━━ Information supplied ━━
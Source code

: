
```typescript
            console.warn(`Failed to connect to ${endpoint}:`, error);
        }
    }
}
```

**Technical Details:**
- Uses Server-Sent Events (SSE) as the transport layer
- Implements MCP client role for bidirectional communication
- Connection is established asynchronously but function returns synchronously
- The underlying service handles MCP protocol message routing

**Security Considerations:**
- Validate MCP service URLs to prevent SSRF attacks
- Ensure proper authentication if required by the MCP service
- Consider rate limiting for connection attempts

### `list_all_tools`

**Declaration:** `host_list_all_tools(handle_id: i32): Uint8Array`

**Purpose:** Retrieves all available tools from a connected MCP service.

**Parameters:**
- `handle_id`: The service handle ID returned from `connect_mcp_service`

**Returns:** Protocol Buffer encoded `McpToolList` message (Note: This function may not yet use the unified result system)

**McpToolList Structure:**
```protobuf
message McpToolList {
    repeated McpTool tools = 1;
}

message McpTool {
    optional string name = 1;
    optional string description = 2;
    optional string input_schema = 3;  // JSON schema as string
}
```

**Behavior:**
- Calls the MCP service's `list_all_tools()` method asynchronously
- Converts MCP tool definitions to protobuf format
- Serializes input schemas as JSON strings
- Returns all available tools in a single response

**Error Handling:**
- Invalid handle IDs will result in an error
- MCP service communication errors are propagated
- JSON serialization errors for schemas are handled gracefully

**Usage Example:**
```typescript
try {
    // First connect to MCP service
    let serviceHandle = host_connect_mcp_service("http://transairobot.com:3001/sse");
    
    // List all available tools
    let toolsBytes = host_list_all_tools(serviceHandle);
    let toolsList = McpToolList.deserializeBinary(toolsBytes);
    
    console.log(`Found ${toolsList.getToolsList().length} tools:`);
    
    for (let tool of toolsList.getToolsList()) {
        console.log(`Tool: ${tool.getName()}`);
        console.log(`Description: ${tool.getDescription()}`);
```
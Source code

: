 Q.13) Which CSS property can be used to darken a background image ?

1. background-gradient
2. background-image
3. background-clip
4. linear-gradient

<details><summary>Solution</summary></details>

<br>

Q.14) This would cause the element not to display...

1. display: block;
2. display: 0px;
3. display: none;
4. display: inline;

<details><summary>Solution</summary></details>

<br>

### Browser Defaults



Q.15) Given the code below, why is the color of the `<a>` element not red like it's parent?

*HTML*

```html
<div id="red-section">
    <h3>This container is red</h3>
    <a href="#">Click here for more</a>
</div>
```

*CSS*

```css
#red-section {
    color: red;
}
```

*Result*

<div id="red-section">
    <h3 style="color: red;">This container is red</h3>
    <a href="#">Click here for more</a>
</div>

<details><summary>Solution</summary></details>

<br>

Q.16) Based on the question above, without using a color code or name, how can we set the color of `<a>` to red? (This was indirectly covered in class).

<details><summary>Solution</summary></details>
━━━
* _Your goal_
Write out the lines of the entries, word for word, from the first through the one containing "- Serializes input schemas as JSON strings", and stop at that line.

* _Answer for the task_
Source code

:
```typescript
            console.warn(`Failed to connect to ${endpoint}:`, error);
        }
    }
}
```

**Technical Details:**
- Uses Server-Sent Events (SSE) as the transport layer
- Implements MCP client role for bidirectional communication
- Connection is established asynchronously but function returns synchronously
- The underlying service handles MCP protocol message routing

**Security Considerations:**
- Validate MCP service URLs to prevent SSRF attacks
- Ensure proper authentication if required by the MCP service
- Consider rate limiting for connection attempts

### `list_all_tools`

**Declaration:** `host_list_all_tools(handle_id: i32): Uint8Array`

**Purpose:** Retrieves all available tools from a connected MCP service.

**Parameters:**
- `handle_id`: The service handle ID returned from `connect_mcp_service`

**Returns:** Protocol Buffer encoded `McpToolList` message (Note: This function may not yet use the unified result system)

**McpToolList Structure:**
```protobuf
message McpToolList {
    repeated McpTool tools = 1;
}

message McpTool {
    optional string name = 1;
    optional string description = 2;
    optional string input_schema = 3;  // JSON schema as string
}
```

**Behavior:**
- Calls the MCP service's `list_all_tools()` method asynchronously
- Converts MCP tool definitions to protobuf format
- Serializes input schemas as JSON strings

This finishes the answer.